FOCUS: 2nd coming.  2Peter “What kind of lives should you live…?)



1Kings 19:1-18

 1 Now Ahab told Jezebel everything Elijah had done and how he had killed all the prophets with the sword.

 2 So Jezebel sent a messenger to Elijah to say, "May the gods deal with me, be it ever so severely, if by this time tomorrow I do not make your life like that of one of them."

 3 Elijah was afraid and ran for his life. When he came to Beersheba in Judah, he left his servant there,

 4 while he himself went a day's journey into the desert. He came to a broom tree, sat down under it and prayed that he might die. "I have had enough, LORD," he said. "Take my life; I am no better than my ancestors."

 5 Then he lay down under the tree and fell asleep. All at once an angel touched him and said, "Get up and eat."

 6 He looked around, and there by his head was a cake of bread baked over hot coals, and a jar of water. He ate and drank and then lay down again.

 7 The angel of the LORD came back a second time and touched him and said, "Get up and eat, for the journey is too much for you."

 8 So he got up and ate and drank. Strengthened by that food, he traveled forty days and forty nights until he reached Horeb, the mountain of God.

 9 There he went into a cave and spent the night. And the word of the LORD came to him: "What are you doing here, Elijah?"

 10 He replied, "I have been very zealous for the LORD God Almighty. The Israelites have rejected your covenant, broken down your altars, and put your prophets to death with the sword. I am the only one left, and now they are trying to kill me too."

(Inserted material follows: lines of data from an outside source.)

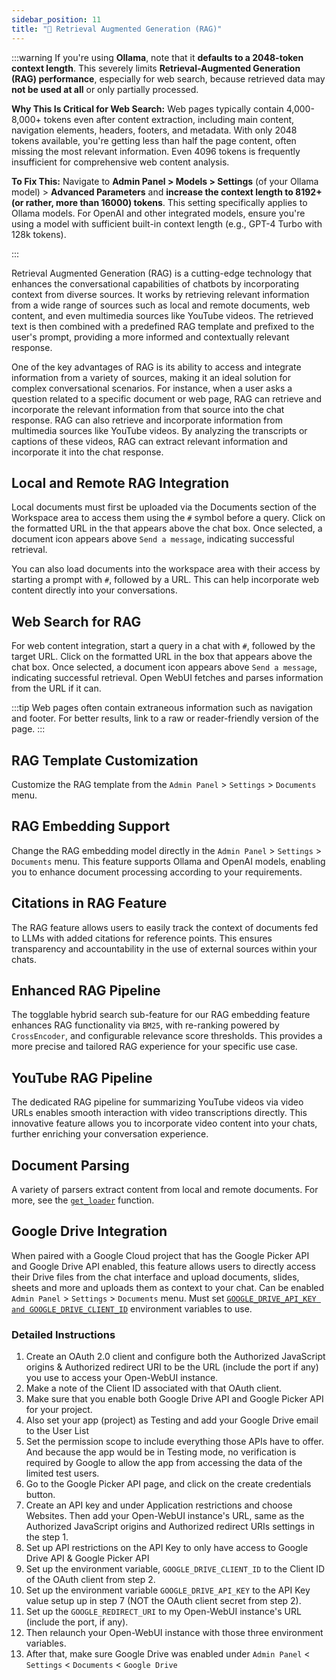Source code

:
 ```yaml
---
sidebar_position: 11
title: "🔎 Retrieval Augmented Generation (RAG)"
---
```


:::warning
If you're using **Ollama**, note that it **defaults to a 2048-token context length**. This severely limits **Retrieval-Augmented Generation (RAG) performance**, especially for web search, because retrieved data may **not be used at all** or only partially processed.

**Why This Is Critical for Web Search:**
Web pages typically contain 4,000-8,000+ tokens even after content extraction, including main content, navigation elements, headers, footers, and metadata. With only 2048 tokens available, you're getting less than half the page content, often missing the most relevant information. Even 4096 tokens is frequently insufficient for comprehensive web content analysis.

**To Fix This:** Navigate to **Admin Panel > Models > Settings** (of your Ollama model) > **Advanced Parameters** and **increase the context length to 8192+ (or rather, more than 16000) tokens**. This setting specifically applies to Ollama models. For OpenAI and other integrated models, ensure you're using a model with sufficient built-in context length (e.g., GPT-4 Turbo with 128k tokens).

:::

Retrieval Augmented Generation (RAG) is a cutting-edge technology that enhances the conversational capabilities of chatbots by incorporating context from diverse sources. It works by retrieving relevant information from a wide range of sources such as local and remote documents, web content, and even multimedia sources like YouTube videos. The retrieved text is then combined with a predefined RAG template and prefixed to the user's prompt, providing a more informed and contextually relevant response.

One of the key advantages of RAG is its ability to access and integrate information from a variety of sources, making it an ideal solution for complex conversational scenarios. For instance, when a user asks a question related to a specific document or web page, RAG can retrieve and incorporate the relevant information from that source into the chat response. RAG can also retrieve and incorporate information from multimedia sources like YouTube videos. By analyzing the transcripts or captions of these videos, RAG can extract relevant information and incorporate it into the chat response.

## Local and Remote RAG Integration

Local documents must first be uploaded via the Documents section of the Workspace area to access them using the `#` symbol before a query. Click on the formatted URL in the that appears above the chat box. Once selected, a document icon appears above `Send a message`, indicating successful retrieval.

You can also load documents into the workspace area with their access by starting a prompt with `#`, followed by a URL. This can help incorporate web content directly into your conversations.

## Web Search for RAG

For web content integration, start a query in a chat with `#`, followed by the target URL. Click on the formatted URL in the box that appears above the chat box. Once selected, a document icon appears above `Send a message`, indicating successful retrieval. Open WebUI fetches and parses information from the URL if it can.

:::tip
Web pages often contain extraneous information such as navigation and footer. For better results, link to a raw or reader-friendly version of the page.
:::

## RAG Template Customization

Customize the RAG template from the `Admin Panel` > `Settings` > `Documents` menu.

## RAG Embedding Support

Change the RAG embedding model directly in the `Admin Panel` > `Settings` > `Documents` menu. This feature supports Ollama and OpenAI models, enabling you to enhance document processing according to your requirements.

## Citations in RAG Feature

The RAG feature allows users to easily track the context of documents fed to LLMs with added citations for reference points. This ensures transparency and accountability in the use of external sources within your chats.

## Enhanced RAG Pipeline

The togglable hybrid search sub-feature for our RAG embedding feature enhances RAG functionality via `BM25`, with re-ranking powered by `CrossEncoder`, and configurable relevance score thresholds. This provides a more precise and tailored RAG experience for your specific use case.

## YouTube RAG Pipeline

The dedicated RAG pipeline for summarizing YouTube videos via video URLs enables smooth interaction with video transcriptions directly. This innovative feature allows you to incorporate video content into your chats, further enriching your conversation experience.

## Document Parsing

A variety of parsers extract content from local and remote documents. For more, see the [`get_loader`](https://github.com/open-webui/open-webui/blob/2fa94956f4e500bf5c42263124c758d8613ee05e/backend/apps/rag/main.py#L328) function.

## Google Drive Integration

When paired with a Google Cloud project that has the Google Picker API and Google Drive API enabled, this feature allows users to directly access their Drive files from the chat interface and upload documents, slides, sheets and more and uploads them as context to your chat. Can be enabled `Admin Panel` > `Settings` > `Documents` menu. Must set [`GOOGLE_DRIVE_API_KEY and GOOGLE_DRIVE_CLIENT_ID`](https://github.com/open-webui/docs/blob/main/docs/getting-started/env-configuration.md) environment variables to use.

### Detailed Instructions

1. Create an OAuth 2.0 client and configure both the Authorized JavaScript origins & Authorized redirect URI to be the URL (include the port if any) you use to access your Open-WebUI instance.
1. Make a note of the Client ID associated with that OAuth client.
1. Make sure that you enable both Google Drive API and Google Picker API for your project.
1. Also set your app (project) as Testing and add your Google Drive email to the User List
1. Set the permission scope to include everything those APIs have to offer. And because the app would be in Testing mode, no verification is required by Google to allow the app from accessing the data of the limited test users.
1. Go to the Google Picker API page, and click on the create credentials button.
1. Create an API key and under Application restrictions and choose Websites. Then add your Open-WebUI instance's URL, same as the Authorized JavaScript origins and Authorized redirect URIs settings in the step 1.
1. Set up API restrictions on the API Key to only have access to Google Drive API & Google Picker API
1. Set up the environment variable, `GOOGLE_DRIVE_CLIENT_ID` to the Client ID of the OAuth client from step 2.
1. Set up the environment variable `GOOGLE_DRIVE_API_KEY` to the API Key value setup up in step 7 (NOT the OAuth client secret from step 2).
1. Set up the `GOOGLE_REDIRECT_URI` to my Open-WebUI instance's URL (include the port, if any).
1. Then relaunch your Open-WebUI instance with those three environment variables.
1. After that, make sure Google Drive was enabled under `Admin Panel` < `Settings` < `Documents` < `Google Drive`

 11 The LORD said, "Go out and stand on the mountain in the presence of the LORD, for the LORD is about to pass by." Then a great and powerful wind tore the mountains apart and shattered the rocks before the LORD, but the LORD was not in the wind. After the wind there was an earthquake, but the LORD was not in the earthquake.

 12 After the earthquake came a fire, but the LORD was not in the fire. And after the fire came a gentle whisper.

 13 When Elijah heard it, he pulled his cloak over his face and went out and stood at the mouth of the cave. Then a voice said to him, "What are you doing here, Elijah?"

 14 He replied, "I have been very zealous for the LORD God Almighty. The Israelites have rejected your covenant, broken down your altars, and put your prophets to death with the sword. I am the only one left, and now they are trying to kill me too."

 15 The LORD said to him, "Go back the way you came, and go to the Desert of Damascus. When you get there, anoint Hazael king over Aram.

 16 Also, anoint Jehu son of Nimshi king over Israel, and anoint Elisha son of Shaphat from Abel Meholah to succeed you as prophet.

 17 Jehu will put to death any who escape the sword of Hazael, and Elisha will put to death any who escape the sword of Jehu.

 18 Yet I reserve seven thousand in Israel-- all whose knees have not bowed down to Baal and all whose mouths have not kissed him."